Joaquin Herrera Avila is a Mexican national. He was arrested last Aug. in Minneapolis and admitted he was in the country illegally. Avila had illegally entered the U.S. twice; once in 2006 and again in 2016. When he was caught in 2025, Avila was held without bond, and DHS initiated removal proceedings for lacking valid entry documentation.
Avila requested a bond redetermination before the immigration judge, who denied his request. Avila’s attorney then filed a habeas petition in federal district court seeking his immediate release or a bond hearing.
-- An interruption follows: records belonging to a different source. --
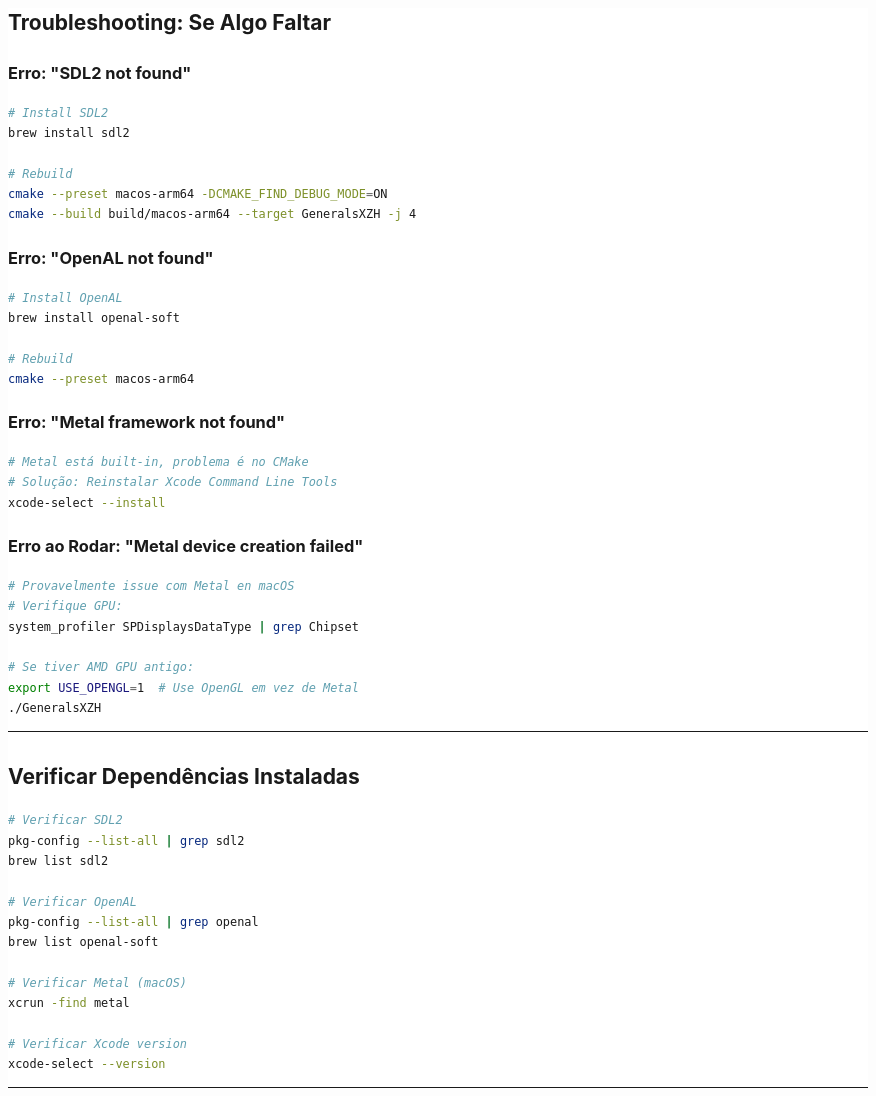 
## Troubleshooting: Se Algo Faltar

### Erro: "SDL2 not found"

```bash
# Install SDL2
brew install sdl2

# Rebuild
cmake --preset macos-arm64 -DCMAKE_FIND_DEBUG_MODE=ON
cmake --build build/macos-arm64 --target GeneralsXZH -j 4
```

### Erro: "OpenAL not found"

```bash
# Install OpenAL
brew install openal-soft

# Rebuild
cmake --preset macos-arm64
```

### Erro: "Metal framework not found"

```bash
# Metal está built-in, problema é no CMake
# Solução: Reinstalar Xcode Command Line Tools
xcode-select --install
```

### Erro ao Rodar: "Metal device creation failed"

```bash
# Provavelmente issue com Metal en macOS
# Verifique GPU:
system_profiler SPDisplaysDataType | grep Chipset

# Se tiver AMD GPU antigo:
export USE_OPENGL=1  # Use OpenGL em vez de Metal
./GeneralsXZH
```

---

## Verificar Dependências Instaladas

```bash
# Verificar SDL2
pkg-config --list-all | grep sdl2
brew list sdl2

# Verificar OpenAL
pkg-config --list-all | grep openal
brew list openal-soft

# Verificar Metal (macOS)
xcrun -find metal

# Verificar Xcode version
xcode-select --version
```

---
Avila argued that since he was not “seeking admission” while in the U.S., the statute simply didn’t apply to him.
Avila’s argument goes like this: as long as an illegal alien in the U.S. just sits back and does nothing to adjust his status in the country, such as seek asylum, 8 U.S.C. § 1225(b)(2)(A) did not apply to him.
The district court ruled in favor of Avila, claiming the statute did not apply because he had lived in the country for years without “seeking admission” to the U.S.
But the text of the statute itself, as the Eighth Circuit noted in its de novo review of the law, is unambiguous. You don’t have to be a lawyer to understand it.
Section 1225(a)(1) is clear as a bell: “An alien present in the United States who has not been admitted or who arrives in the United States … shall be deemed for purposes of this chapter an applicant for admission.”
So, whether you actively apply for admission while you’re illegally in the country, or pull an Avila and do nothing, you’re still considered an “applicant for admission.” No further legal reasoning is required beyond the text of the statute itself.
Avila’s argument hinged on the concept that “seeking” requires an affirmative act occurring in the present tense. It was a creative argument but failed the sniff test with the appeals court.
Citing the Fifth Circuit case of Buenrostro-Mendez v. Bondi, the Eighth Circuit noted that adopting this logic leads to strange conclusions, among them that an applicant who has already submitted an application is no longer seeking admission.
The Fifth Circuit concluded that “an applicant for admission to the United States is ‘seeking admission’ to the same, regardless of whether the person actively engages in further affirmative acts to gain admission.”
Under Avila’s reading, an alien who enters the country unlawfully and evades detection for years would be entitled to a bond hearing, whereas an alien who lawfully presents himself at a port of entry and seeks admission would not be entitled to a bond hearing.
Avila also argued that the Laken Riley Act, found at 8 U.S.C. § 1226, added an exception to the bond eligibility for people like him, but allows for detention without bond for aliens who commit certain offenses, including burglary, larceny, and theft. A plain reading of § 1225(b)(2)(A), Avila argued, would render the Act superfluous. The Eighth Circuit was unconvinced, for two reasons.
First, the reach of the Laken Riley Act is not wholly analogous. It applies not only to unadmitted aliens but also to those who were previously admitted and later lost their legal status, including immigrants who overstayed their visas.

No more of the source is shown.